== SUPPLIED INFORMATION ==
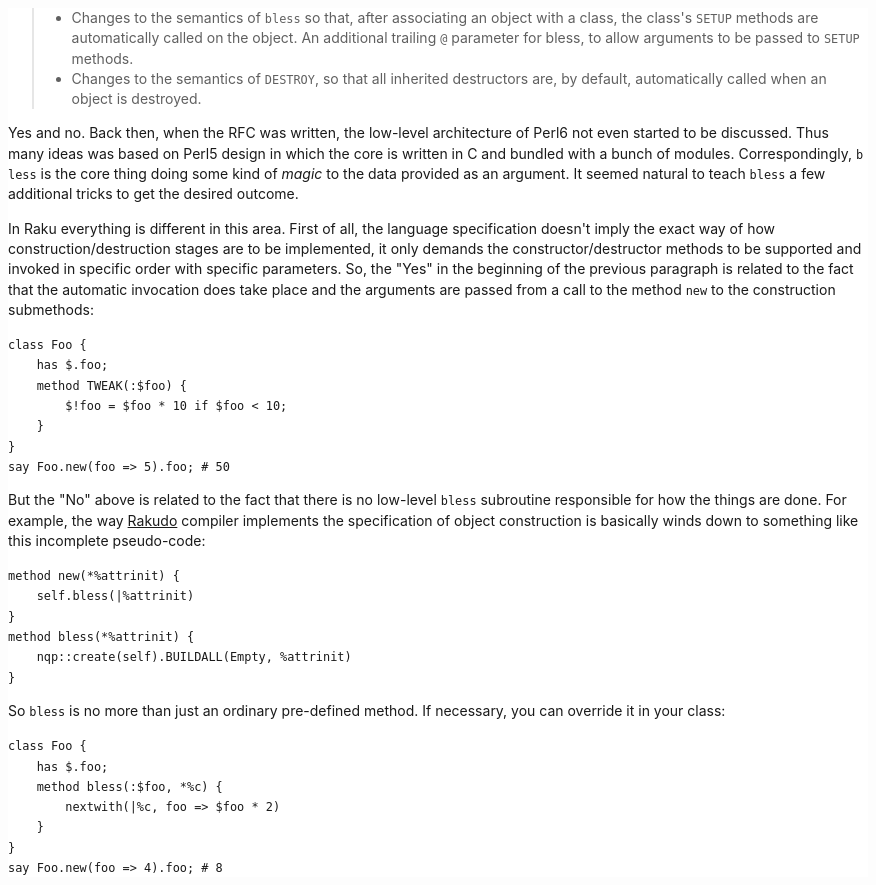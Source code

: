 > - Changes to the semantics of `bless` so that, after associating an object
>   with a class, the class's `SETUP` methods are automatically called on the
>   object. An additional trailing `@` parameter for bless, to allow arguments
>   to be passed to `SETUP` methods.
> - Changes to the semantics of `DESTROY`, so that all inherited destructors
>   are, by default, automatically called when an object is destroyed.

Yes and no. Back then, when the RFC was written, the low-level architecture of
Perl6 not even started to be discussed. Thus many ideas was based on Perl5
design in which the core is written in C and bundled with  a bunch of modules.
Correspondingly, `bless` is the core thing doing some kind of _magic_ to the
data provided as an argument. It seemed natural to teach `bless` a few
additional tricks to get the desired outcome.

In Raku everything is different in this area. First of all, the language
specification doesn't imply the exact way of how construction/destruction stages
are to be implemented, it only demands the constructor/destructor methods to be
supported and invoked in specific order with specific parameters. So, the "Yes"
in the beginning of the previous paragraph is related to the fact that the
automatic invocation does take place and the arguments are passed from a call to
the method `new` to the construction submethods:

```
class Foo {
    has $.foo;
    method TWEAK(:$foo) {
        $!foo = $foo * 10 if $foo < 10;
    }
}
say Foo.new(foo => 5).foo; # 50
```

But the "No" above is related to the fact that there is no low-level `bless`
subroutine responsible for how the things are done. For example, the way
[Rakudo](https://rakudo.org) compiler implements the specification of object
construction is basically winds down to something like this incomplete
pseudo-code:

```
method new(*%attrinit) {
    self.bless(|%attrinit)
}
method bless(*%attrinit) {
    nqp::create(self).BUILDALL(Empty, %attrinit)
}
```

So `bless` is no more than just an ordinary pre-defined method. If necessary,
you can override it in your class:

```
class Foo {
    has $.foo;
    method bless(:$foo, *%c) {
        nextwith(|%c, foo => $foo * 2) 
    } 
}
say Foo.new(foo => 4).foo; # 8
```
===
Please return all lines above in which the string "that" is found.

RESPONSE TO THE EXERCISE =
: > - Changes to the semantics of `bless` so that, after associating an object
> - Changes to the semantics of `DESTROY`, so that all inherited destructors
in the beginning of the previous paragraph is related to the fact that the
But the "No" above is related to the fact that there is no low-level `bless`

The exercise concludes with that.